──────── SUPPLIED INFORMATION

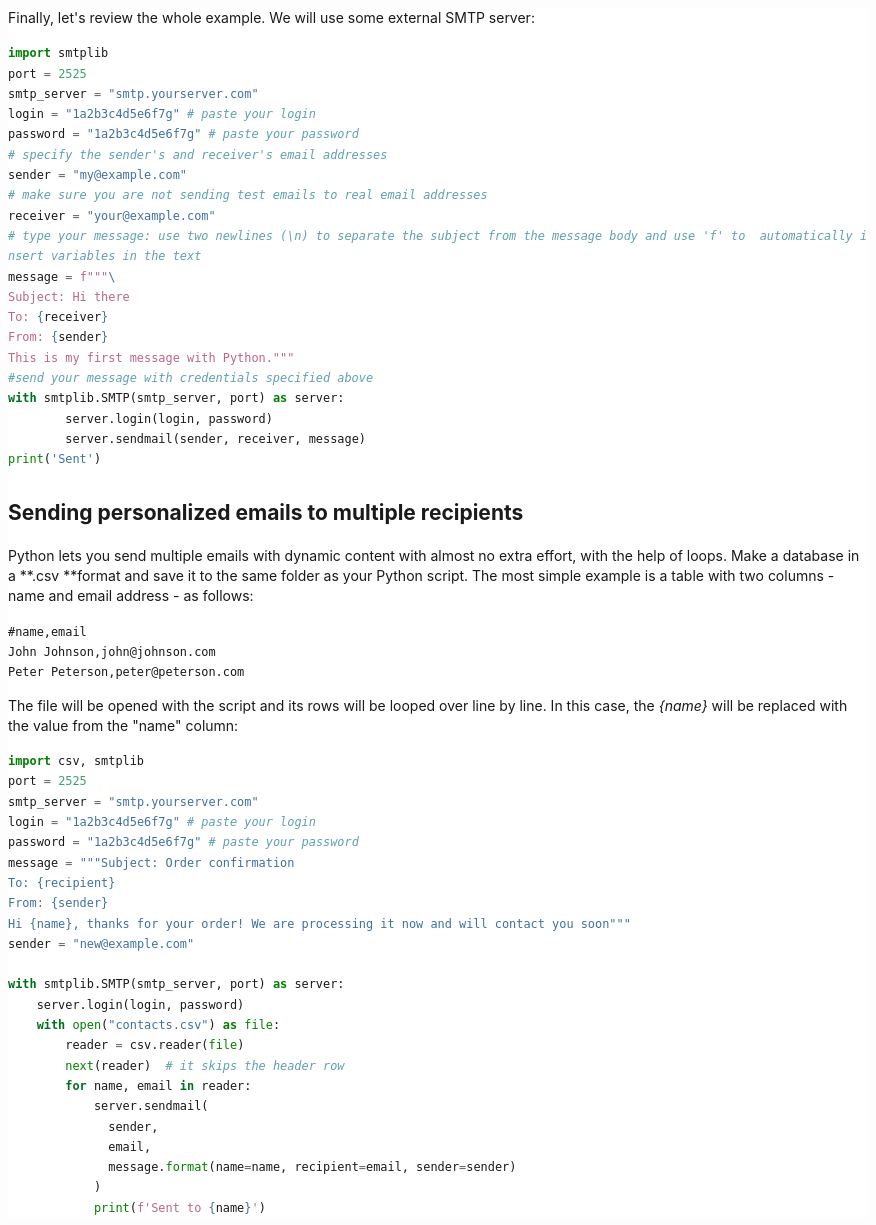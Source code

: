 Finally, let's review the whole example. We will use some external SMTP server:

```python
import smtplib
port = 2525
smtp_server = "smtp.yourserver.com"
login = "1a2b3c4d5e6f7g" # paste your login 
password = "1a2b3c4d5e6f7g" # paste your password 
# specify the sender's and receiver's email addresses
sender = "my@example.com"
# make sure you are not sending test emails to real email addresses 
receiver = "your@example.com"
# type your message: use two newlines (\n) to separate the subject from the message body and use 'f' to  automatically insert variables in the text
message = f"""\
Subject: Hi there
To: {receiver}
From: {sender}
This is my first message with Python."""
#send your message with credentials specified above
with smtplib.SMTP(smtp_server, port) as server:
        server.login(login, password)
        server.sendmail(sender, receiver, message)
print('Sent')
```

## Sending personalized emails to multiple recipients

Python lets you send multiple emails with dynamic content with almost no
 extra effort, with the help of loops. Make a database in a **.csv **format and save it to the same folder as your Python script. The most simple example is a table with two columns -  name and email address -  as follows: 

```console
#name,email
John Johnson,john@johnson.com
Peter Peterson,peter@peterson.com
```

The file will be opened with the script and its rows will be looped over line by line. In this case, the *{name}* will be replaced with the value from the "name" column:

```python
import csv, smtplib
port = 2525 
smtp_server = "smtp.yourserver.com"
login = "1a2b3c4d5e6f7g" # paste your login 
password = "1a2b3c4d5e6f7g" # paste your password 
message = """Subject: Order confirmation
To: {recipient}
From: {sender}
Hi {name}, thanks for your order! We are processing it now and will contact you soon"""
sender = "new@example.com"

with smtplib.SMTP(smtp_server, port) as server:
    server.login(login, password)
    with open("contacts.csv") as file:
        reader = csv.reader(file)
        next(reader)  # it skips the header row
        for name, email in reader:
            server.sendmail(
              sender,
              email,
              message.format(name=name, recipient=email, sender=sender)
            )
            print(f'Sent to {name}')
```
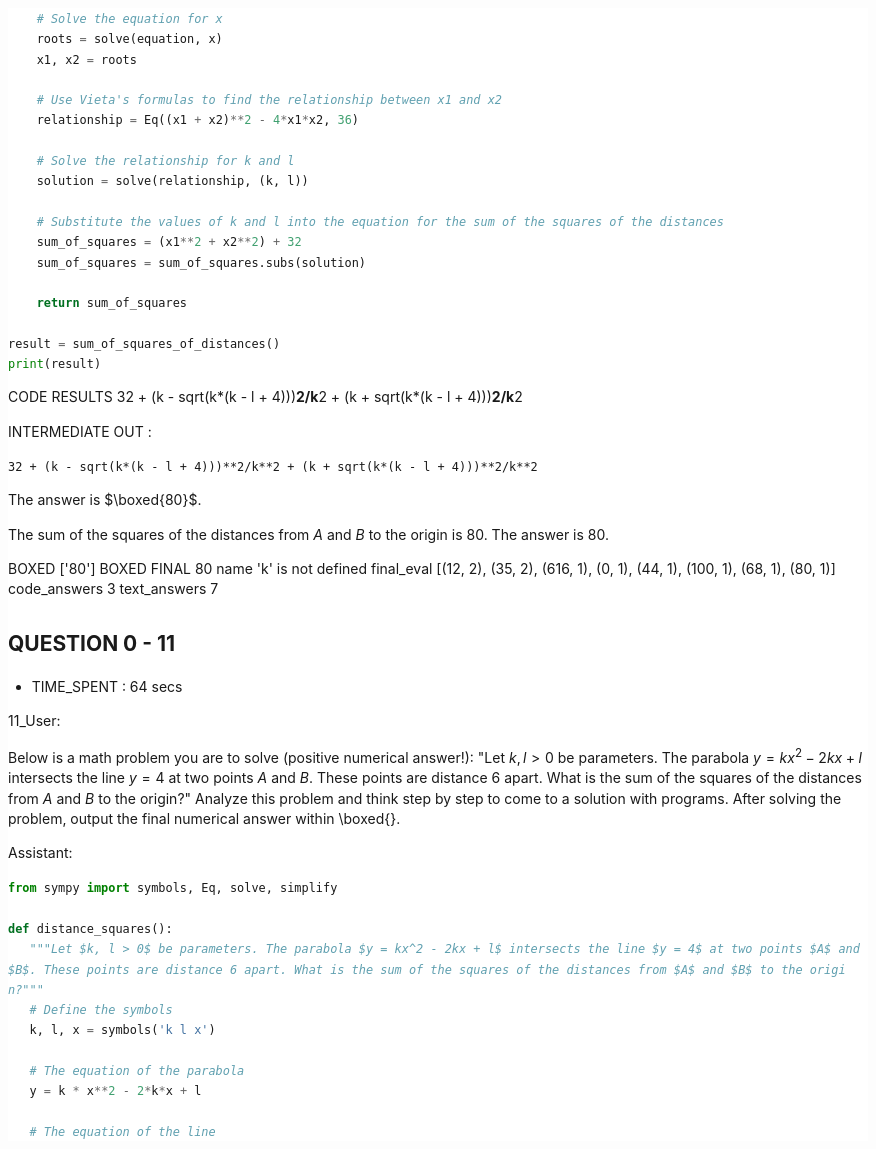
 ```python
    # Solve the equation for x
    roots = solve(equation, x)
    x1, x2 = roots

    # Use Vieta's formulas to find the relationship between x1 and x2
    relationship = Eq((x1 + x2)**2 - 4*x1*x2, 36)

    # Solve the relationship for k and l
    solution = solve(relationship, (k, l))

    # Substitute the values of k and l into the equation for the sum of the squares of the distances
    sum_of_squares = (x1**2 + x2**2) + 32
    sum_of_squares = sum_of_squares.subs(solution)

    return sum_of_squares

result = sum_of_squares_of_distances()
print(result)
```

CODE RESULTS 32 + (k - sqrt(k*(k - l + 4)))**2/k**2 + (k + sqrt(k*(k - l + 4)))**2/k**2

INTERMEDIATE OUT :
```output
32 + (k - sqrt(k*(k - l + 4)))**2/k**2 + (k + sqrt(k*(k - l + 4)))**2/k**2
```
The answer is $\boxed{80}$.

The sum of the squares of the distances from $A$ and $B$ to the origin is 80. The answer is $80$.

BOXED ['80']
BOXED FINAL 80
name 'k' is not defined final_eval
[(12, 2), (35, 2), (616, 1), (0, 1), (44, 1), (100, 1), (68, 1), (80, 1)]
code_answers 3 text_answers 7



## QUESTION 0 - 11 
- TIME_SPENT : 64 secs

11_User:


Below is a math problem you are to solve (positive numerical answer!):
"Let $k, l > 0$ be parameters. The parabola $y = kx^2 - 2kx + l$ intersects the line $y = 4$ at two points $A$ and $B$. These points are distance 6 apart. What is the sum of the squares of the distances from $A$ and $B$ to the origin?"
Analyze this problem and think step by step to come to a solution with programs. After solving the problem, output the final numerical answer within \boxed{}.

Assistant:

 ```python
from sympy import symbols, Eq, solve, simplify

def distance_squares():
    """Let $k, l > 0$ be parameters. The parabola $y = kx^2 - 2kx + l$ intersects the line $y = 4$ at two points $A$ and $B$. These points are distance 6 apart. What is the sum of the squares of the distances from $A$ and $B$ to the origin?"""
    # Define the symbols
    k, l, x = symbols('k l x')
    
    # The equation of the parabola
    y = k * x**2 - 2*k*x + l
    
    # The equation of the line
 ```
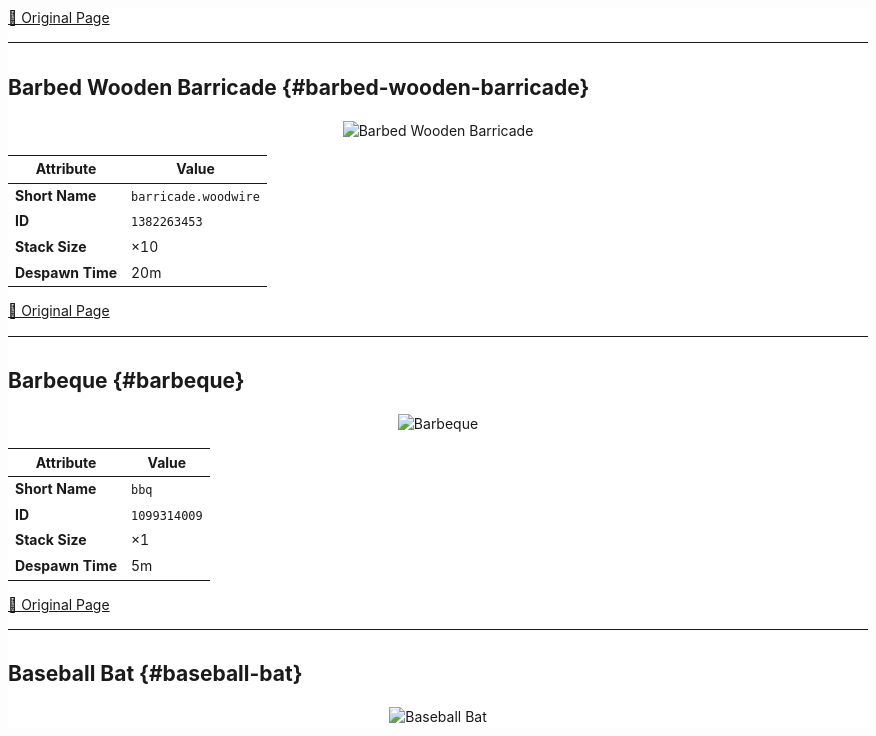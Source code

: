 [🔗 Original Page](https://rusthelp.com/items/bandit-guard-gear)

---

## Barbed Wooden Barricade {#barbed-wooden-barricade}

<div align="center">

![Barbed Wooden Barricade](https://cdn.rusthelp.com/images/thumbnails/barricade-woodwire.webp "Barbed Wooden Barricade")

</div>

| Attribute | Value |
|-----------|-------|
| **Short Name** | `barricade.woodwire` |
| **ID** | `1382263453` |
| **Stack Size** | ×10 |
| **Despawn Time** | 20m |

[🔗 Original Page](https://rusthelp.com/items/barbed-wooden-barricade)

---

## Barbeque {#barbeque}

<div align="center">

![Barbeque](https://cdn.rusthelp.com/images/thumbnails/bbq.webp "Barbeque")

</div>

| Attribute | Value |
|-----------|-------|
| **Short Name** | `bbq` |
| **ID** | `1099314009` |
| **Stack Size** | ×1 |
| **Despawn Time** | 5m |

[🔗 Original Page](https://rusthelp.com/items/barbeque)

---

## Baseball Bat {#baseball-bat}

<div align="center">

![Baseball Bat](https://cdn.rusthelp.com/images/thumbnails/mace-baseballbat.webp "Baseball Bat")
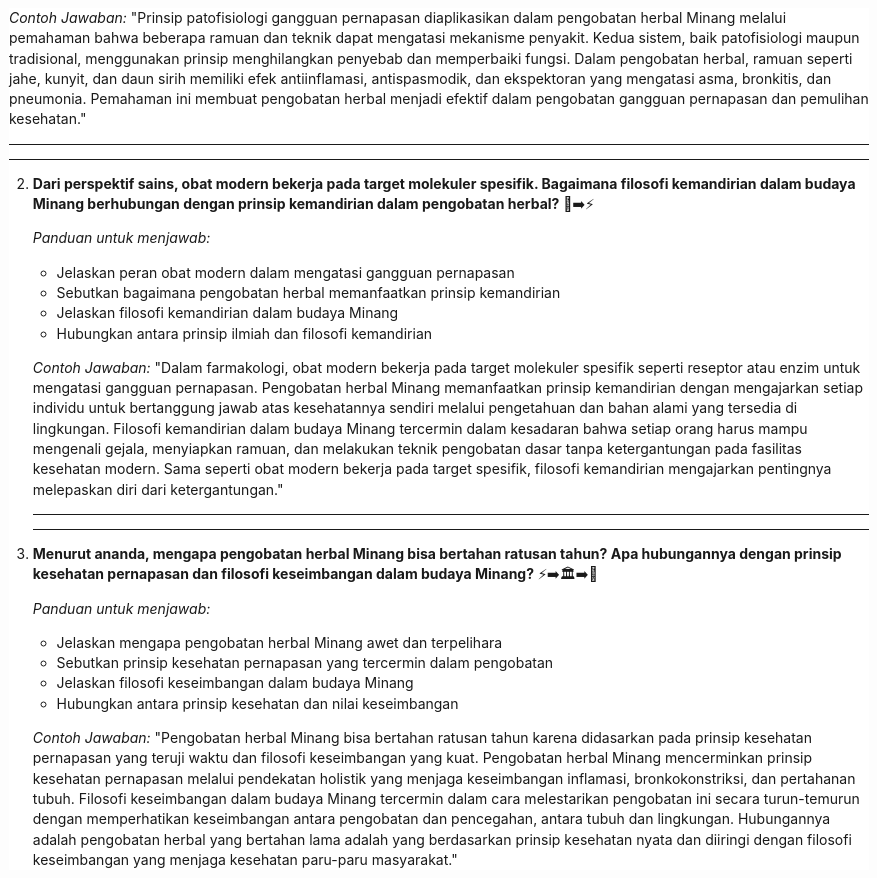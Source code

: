    *Contoh Jawaban:*
   "Prinsip patofisiologi gangguan pernapasan diaplikasikan dalam pengobatan herbal Minang melalui pemahaman bahwa beberapa ramuan dan teknik dapat mengatasi mekanisme penyakit. Kedua sistem, baik patofisiologi maupun tradisional, menggunakan prinsip menghilangkan penyebab dan memperbaiki fungsi. Dalam pengobatan herbal, ramuan seperti jahe, kunyit, dan daun sirih memiliki efek antiinflamasi, antispasmodik, dan ekspektoran yang mengatasi asma, bronkitis, dan pneumonia. Pemahaman ini membuat pengobatan herbal menjadi efektif dalam pengobatan gangguan pernapasan dan pemulihan kesehatan."

   ________________________________________________________________
   
   ________________________________________________________________

2. **Dari perspektif sains, obat modern bekerja pada target molekuler spesifik. Bagaimana filosofi kemandirian dalam budaya Minang berhubungan dengan prinsip kemandirian dalam pengobatan herbal?** 🔗➡️⚡

   *Panduan untuk menjawab:*
   - Jelaskan peran obat modern dalam mengatasi gangguan pernapasan
   - Sebutkan bagaimana pengobatan herbal memanfaatkan prinsip kemandirian
   - Jelaskan filosofi kemandirian dalam budaya Minang
   - Hubungkan antara prinsip ilmiah dan filosofi kemandirian

   *Contoh Jawaban:*
   "Dalam farmakologi, obat modern bekerja pada target molekuler spesifik seperti reseptor atau enzim untuk mengatasi gangguan pernapasan. Pengobatan herbal Minang memanfaatkan prinsip kemandirian dengan mengajarkan setiap individu untuk bertanggung jawab atas kesehatannya sendiri melalui pengetahuan dan bahan alami yang tersedia di lingkungan. Filosofi kemandirian dalam budaya Minang tercermin dalam kesadaran bahwa setiap orang harus mampu mengenali gejala, menyiapkan ramuan, dan melakukan teknik pengobatan dasar tanpa ketergantungan pada fasilitas kesehatan modern. Sama seperti obat modern bekerja pada target spesifik, filosofi kemandirian mengajarkan pentingnya melepaskan diri dari ketergantungan."

   ________________________________________________________________
   
   ________________________________________________________________

3. **Menurut ananda, mengapa pengobatan herbal Minang bisa bertahan ratusan tahun? Apa hubungannya dengan prinsip kesehatan pernapasan dan filosofi keseimbangan dalam budaya Minang?** ⚡➡️🏛️➡️🌱

   *Panduan untuk menjawab:*
   - Jelaskan mengapa pengobatan herbal Minang awet dan terpelihara
   - Sebutkan prinsip kesehatan pernapasan yang tercermin dalam pengobatan
   - Jelaskan filosofi keseimbangan dalam budaya Minang
   - Hubungkan antara prinsip kesehatan dan nilai keseimbangan

   *Contoh Jawaban:*
   "Pengobatan herbal Minang bisa bertahan ratusan tahun karena didasarkan pada prinsip kesehatan pernapasan yang teruji waktu dan filosofi keseimbangan yang kuat. Pengobatan herbal Minang mencerminkan prinsip kesehatan pernapasan melalui pendekatan holistik yang menjaga keseimbangan inflamasi, bronkokonstriksi, dan pertahanan tubuh. Filosofi keseimbangan dalam budaya Minang tercermin dalam cara melestarikan pengobatan ini secara turun-temurun dengan memperhatikan keseimbangan antara pengobatan dan pencegahan, antara tubuh dan lingkungan. Hubungannya adalah pengobatan herbal yang bertahan lama adalah yang berdasarkan prinsip kesehatan nyata dan diiringi dengan filosofi keseimbangan yang menjaga kesehatan paru-paru masyarakat."
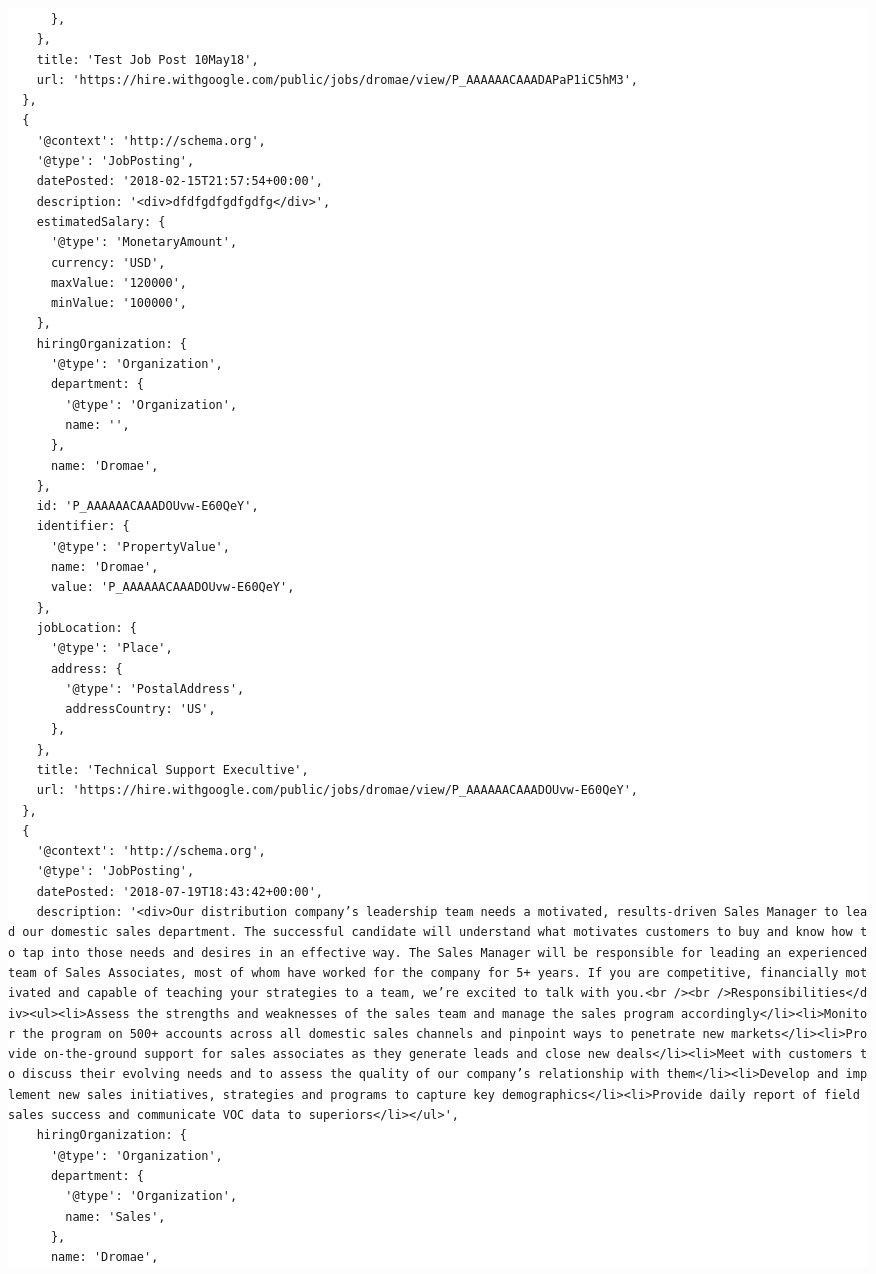           },
        },
        title: 'Test Job Post 10May18',
        url: 'https://hire.withgoogle.com/public/jobs/dromae/view/P_AAAAAACAAADAPaP1iC5hM3',
      },
      {
        '@context': 'http://schema.org',
        '@type': 'JobPosting',
        datePosted: '2018-02-15T21:57:54+00:00',
        description: '<div>dfdfgdfgdfgdfg</div>',
        estimatedSalary: {
          '@type': 'MonetaryAmount',
          currency: 'USD',
          maxValue: '120000',
          minValue: '100000',
        },
        hiringOrganization: {
          '@type': 'Organization',
          department: {
            '@type': 'Organization',
            name: '',
          },
          name: 'Dromae',
        },
        id: 'P_AAAAAACAAADOUvw-E60QeY',
        identifier: {
          '@type': 'PropertyValue',
          name: 'Dromae',
          value: 'P_AAAAAACAAADOUvw-E60QeY',
        },
        jobLocation: {
          '@type': 'Place',
          address: {
            '@type': 'PostalAddress',
            addressCountry: 'US',
          },
        },
        title: 'Technical Support Execultive',
        url: 'https://hire.withgoogle.com/public/jobs/dromae/view/P_AAAAAACAAADOUvw-E60QeY',
      },
      {
        '@context': 'http://schema.org',
        '@type': 'JobPosting',
        datePosted: '2018-07-19T18:43:42+00:00',
        description: '<div>Our distribution company’s leadership team needs a motivated, results-driven Sales Manager to lead our domestic sales department. The successful candidate will understand what motivates customers to buy and know how to tap into those needs and desires in an effective way. The Sales Manager will be responsible for leading an experienced team of Sales Associates, most of whom have worked for the company for 5+ years. If you are competitive, financially motivated and capable of teaching your strategies to a team, we’re excited to talk with you.<br /><br />Responsibilities</div><ul><li>Assess the strengths and weaknesses of the sales team and manage the sales program accordingly</li><li>Monitor the program on 500+ accounts across all domestic sales channels and pinpoint ways to penetrate new markets</li><li>Provide on-the-ground support for sales associates as they generate leads and close new deals</li><li>Meet with customers to discuss their evolving needs and to assess the quality of our company’s relationship with them</li><li>Develop and implement new sales initiatives, strategies and programs to capture key demographics</li><li>Provide daily report of field sales success and communicate VOC data to superiors</li></ul>',
        hiringOrganization: {
          '@type': 'Organization',
          department: {
            '@type': 'Organization',
            name: 'Sales',
          },
          name: 'Dromae',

────────────────

:: ASSIGNED TASK ::
Which lines in the data above hold the word "Sebutkan"? Return each of them.

:: SOLUTION TO THE EXERCISE ::
   - Sebutkan bagaimana pengobatan herbal memanfaatkan prinsip kemandirian
   - Sebutkan prinsip kesehatan pernapasan yang tercermin dalam pengobatan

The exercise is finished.